>>>
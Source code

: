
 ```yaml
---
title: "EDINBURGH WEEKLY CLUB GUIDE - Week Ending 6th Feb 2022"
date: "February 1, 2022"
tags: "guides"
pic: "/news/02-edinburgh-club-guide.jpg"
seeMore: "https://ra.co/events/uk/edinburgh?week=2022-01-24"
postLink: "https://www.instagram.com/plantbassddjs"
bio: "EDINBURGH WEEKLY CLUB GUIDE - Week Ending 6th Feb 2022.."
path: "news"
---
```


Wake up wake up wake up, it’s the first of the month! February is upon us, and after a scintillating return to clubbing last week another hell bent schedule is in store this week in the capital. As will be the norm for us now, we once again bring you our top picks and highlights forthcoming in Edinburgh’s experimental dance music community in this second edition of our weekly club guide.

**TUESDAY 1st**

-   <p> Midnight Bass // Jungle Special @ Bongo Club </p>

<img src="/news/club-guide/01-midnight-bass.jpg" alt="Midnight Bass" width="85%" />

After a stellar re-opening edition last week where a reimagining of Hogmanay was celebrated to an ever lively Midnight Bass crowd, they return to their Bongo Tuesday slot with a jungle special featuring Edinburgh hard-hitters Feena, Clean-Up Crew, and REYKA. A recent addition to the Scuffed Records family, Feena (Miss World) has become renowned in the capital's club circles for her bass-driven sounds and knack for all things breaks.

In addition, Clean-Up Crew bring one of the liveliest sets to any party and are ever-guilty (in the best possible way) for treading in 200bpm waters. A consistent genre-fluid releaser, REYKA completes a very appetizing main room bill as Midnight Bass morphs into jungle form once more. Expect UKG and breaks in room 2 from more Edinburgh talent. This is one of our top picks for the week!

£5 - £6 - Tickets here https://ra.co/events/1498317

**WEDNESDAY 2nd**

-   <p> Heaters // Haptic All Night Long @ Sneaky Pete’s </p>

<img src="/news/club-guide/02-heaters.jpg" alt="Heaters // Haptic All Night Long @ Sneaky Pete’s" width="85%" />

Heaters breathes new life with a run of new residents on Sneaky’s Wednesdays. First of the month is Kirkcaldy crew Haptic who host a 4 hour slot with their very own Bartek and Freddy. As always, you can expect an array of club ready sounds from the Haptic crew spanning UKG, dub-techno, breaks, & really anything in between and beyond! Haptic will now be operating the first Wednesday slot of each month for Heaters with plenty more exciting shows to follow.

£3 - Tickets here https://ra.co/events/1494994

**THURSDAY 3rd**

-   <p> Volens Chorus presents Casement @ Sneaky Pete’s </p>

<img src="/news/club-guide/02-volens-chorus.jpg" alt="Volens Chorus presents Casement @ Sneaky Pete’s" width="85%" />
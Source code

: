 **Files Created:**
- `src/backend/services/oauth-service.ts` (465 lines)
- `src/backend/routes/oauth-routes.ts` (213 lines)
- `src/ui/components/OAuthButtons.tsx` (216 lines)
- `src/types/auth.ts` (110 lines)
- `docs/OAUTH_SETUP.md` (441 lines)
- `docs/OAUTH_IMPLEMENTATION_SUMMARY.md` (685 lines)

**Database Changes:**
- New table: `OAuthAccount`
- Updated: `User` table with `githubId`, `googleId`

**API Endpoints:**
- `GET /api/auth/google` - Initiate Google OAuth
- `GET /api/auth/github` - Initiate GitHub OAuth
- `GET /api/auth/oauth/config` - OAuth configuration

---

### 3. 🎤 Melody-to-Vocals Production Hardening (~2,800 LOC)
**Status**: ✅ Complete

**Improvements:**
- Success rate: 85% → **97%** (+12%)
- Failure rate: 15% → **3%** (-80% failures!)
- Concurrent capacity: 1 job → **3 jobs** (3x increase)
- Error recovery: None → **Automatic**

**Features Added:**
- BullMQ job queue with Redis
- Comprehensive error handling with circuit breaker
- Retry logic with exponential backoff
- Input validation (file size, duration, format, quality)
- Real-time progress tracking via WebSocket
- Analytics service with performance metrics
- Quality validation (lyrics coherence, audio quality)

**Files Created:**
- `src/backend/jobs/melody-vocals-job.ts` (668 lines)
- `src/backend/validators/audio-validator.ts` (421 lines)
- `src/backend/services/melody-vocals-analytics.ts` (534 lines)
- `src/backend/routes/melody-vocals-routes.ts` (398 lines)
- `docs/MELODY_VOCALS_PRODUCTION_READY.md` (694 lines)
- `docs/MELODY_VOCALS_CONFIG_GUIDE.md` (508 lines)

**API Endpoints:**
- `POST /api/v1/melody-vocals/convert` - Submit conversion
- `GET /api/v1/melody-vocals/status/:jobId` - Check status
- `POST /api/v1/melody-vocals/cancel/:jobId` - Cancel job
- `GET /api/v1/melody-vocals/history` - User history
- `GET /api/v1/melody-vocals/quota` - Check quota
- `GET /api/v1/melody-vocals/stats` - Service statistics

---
<<<
Problem to work on
Please copy each line of the material that has the string "Check" somewhere in it.

Output for this exercise
- `GET /api/v1/melody-vocals/status/:jobId` - Check status
- `GET /api/v1/melody-vocals/quota` - Check quota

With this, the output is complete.